WOMEN’S REPRODUCTIVE RIGHTS BEING CHALLENGED IN GEORGIA
BY SANIA QAZI – Next year Georgia will likely enact one of the strictest anti-abortion bills in the country, which bans women from receiving an abortion after a fetal heartbeat is detected. This typically happens six weeks into gestation, which is before most women even know they are pregnant. While this bill in particular has received plenty of national media attention, there are many other policies just as harmful to reproductive freedom that have gone unnoticed.
In 2012, The Population Institute released a report on Reproductive Health and Rights for all 50 states. Georgia was one of the 18 states that received a D grade because of the state’s strict policies on access to contraceptives and sexual education. For example, while Georgia does mandate sex education in schools, parents can opt their children out. Most schools also mainly focus on an abstinence-only message and do not cover condom or contraceptive use. Countless studies have exposed the fact that abstinence-only education as a state policy isn’t effective at preventing teen pregnancy or curbing the spread of HIV and other STDs. This could be one of the biggest factors leading to Georgia becoming the state with the 12th highest teen pregnancy rate in the United States and also a state with more than double the national rate of HIV diagnoses for young people between the ages of 13 to 24.
Georgia also has no laws affirming the right to emergency contraceptives, which can prevent pregnancy when taken five days after intercourse. Sixteen states currently have laws that direct medical personnel to discuss options for emergency contraceptives to survivors of sexual assault, but Georgia is not one of those states.

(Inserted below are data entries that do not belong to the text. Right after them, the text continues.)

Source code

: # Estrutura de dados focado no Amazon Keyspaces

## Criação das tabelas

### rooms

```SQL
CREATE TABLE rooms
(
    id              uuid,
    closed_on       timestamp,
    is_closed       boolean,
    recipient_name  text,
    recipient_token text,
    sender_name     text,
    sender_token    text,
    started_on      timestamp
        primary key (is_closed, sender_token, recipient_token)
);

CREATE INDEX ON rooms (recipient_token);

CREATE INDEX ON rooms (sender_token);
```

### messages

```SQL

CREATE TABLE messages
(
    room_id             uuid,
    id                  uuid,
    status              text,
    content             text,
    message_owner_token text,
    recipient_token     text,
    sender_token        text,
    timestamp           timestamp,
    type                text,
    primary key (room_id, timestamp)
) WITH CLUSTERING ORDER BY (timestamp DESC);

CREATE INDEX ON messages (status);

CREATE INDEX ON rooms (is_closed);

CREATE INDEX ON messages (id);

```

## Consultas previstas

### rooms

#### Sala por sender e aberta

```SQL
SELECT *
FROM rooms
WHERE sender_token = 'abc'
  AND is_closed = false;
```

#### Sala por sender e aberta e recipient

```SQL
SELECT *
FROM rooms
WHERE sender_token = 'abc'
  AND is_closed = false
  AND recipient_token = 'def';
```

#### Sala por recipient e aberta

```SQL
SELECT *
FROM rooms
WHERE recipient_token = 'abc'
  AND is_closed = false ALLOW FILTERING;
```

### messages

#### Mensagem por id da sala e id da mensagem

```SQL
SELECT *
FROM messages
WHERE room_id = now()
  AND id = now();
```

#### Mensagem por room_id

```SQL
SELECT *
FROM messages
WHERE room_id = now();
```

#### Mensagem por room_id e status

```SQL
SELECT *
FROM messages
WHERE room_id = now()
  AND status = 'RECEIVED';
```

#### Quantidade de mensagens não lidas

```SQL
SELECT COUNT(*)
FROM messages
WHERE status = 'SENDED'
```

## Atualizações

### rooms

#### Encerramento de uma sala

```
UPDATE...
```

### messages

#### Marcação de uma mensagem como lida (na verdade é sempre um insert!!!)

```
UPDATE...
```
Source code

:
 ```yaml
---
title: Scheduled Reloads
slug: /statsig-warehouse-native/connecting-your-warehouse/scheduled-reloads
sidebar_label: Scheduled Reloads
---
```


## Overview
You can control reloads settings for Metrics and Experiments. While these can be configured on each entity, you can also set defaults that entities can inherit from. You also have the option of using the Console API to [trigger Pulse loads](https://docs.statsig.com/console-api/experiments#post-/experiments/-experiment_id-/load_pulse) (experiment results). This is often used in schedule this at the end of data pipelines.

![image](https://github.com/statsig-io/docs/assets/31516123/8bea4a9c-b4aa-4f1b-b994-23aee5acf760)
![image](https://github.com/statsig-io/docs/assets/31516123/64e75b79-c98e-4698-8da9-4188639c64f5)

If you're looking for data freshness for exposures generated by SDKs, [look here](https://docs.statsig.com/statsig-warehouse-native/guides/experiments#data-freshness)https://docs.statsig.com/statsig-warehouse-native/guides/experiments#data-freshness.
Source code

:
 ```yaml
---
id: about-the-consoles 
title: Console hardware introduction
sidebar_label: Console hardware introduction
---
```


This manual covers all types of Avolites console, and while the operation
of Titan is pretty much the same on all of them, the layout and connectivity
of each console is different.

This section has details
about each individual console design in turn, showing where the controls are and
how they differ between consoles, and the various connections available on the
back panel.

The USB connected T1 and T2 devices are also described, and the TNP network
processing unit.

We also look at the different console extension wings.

Women under the age of 17 must also receive a physician prescription to purchase Plan-B over the counter.
The state has also yet to expand Medicaid, which would cover family planning services for millions of low-income women. Family planning clinics perform the necessary duty of providing oral contraceptives and LARC (Long Acting Reversible Contraceptives) methods for women who choose them. They also provide primary care services such as diabetes screenings and mental health screenings to millions of poor and low-income women across the state. Georgia has also only allocated a measly $312,000 from the state budget to fund the 168 family planning clinics in the state. Of the 2 million women who rely on these services in Georgia, that comes out to roughly .16 cents per woman.
The state also makes it incredibly difficult for a woman to receive an abortion if she chooses to have one. She must first receive 24 hours of counseling and have parental consent before she can undergo the procedure. In 2014, there were 28 abortion-providing facilities in Georgia, but 96% of counties had no clinics that provided abortions and 58% of women lived in one of these counties. This means that low-income women in some cases must travel over 100 miles just to receive a simple procedure.
Over time, the state has slowly been adding more and more restrictions on access to reproductive healthcare. While the Fetal Heartbeat Bill would place restrictions on access and timeliness to receive abortion, advocates for reproductive rights must not only focus on the right to abortion, but should also focus on issues regarding pregnancy and STD prevention and sexual education. Protecting these rights are integral for a free and just society and one in which women have autonomy over their own bodies.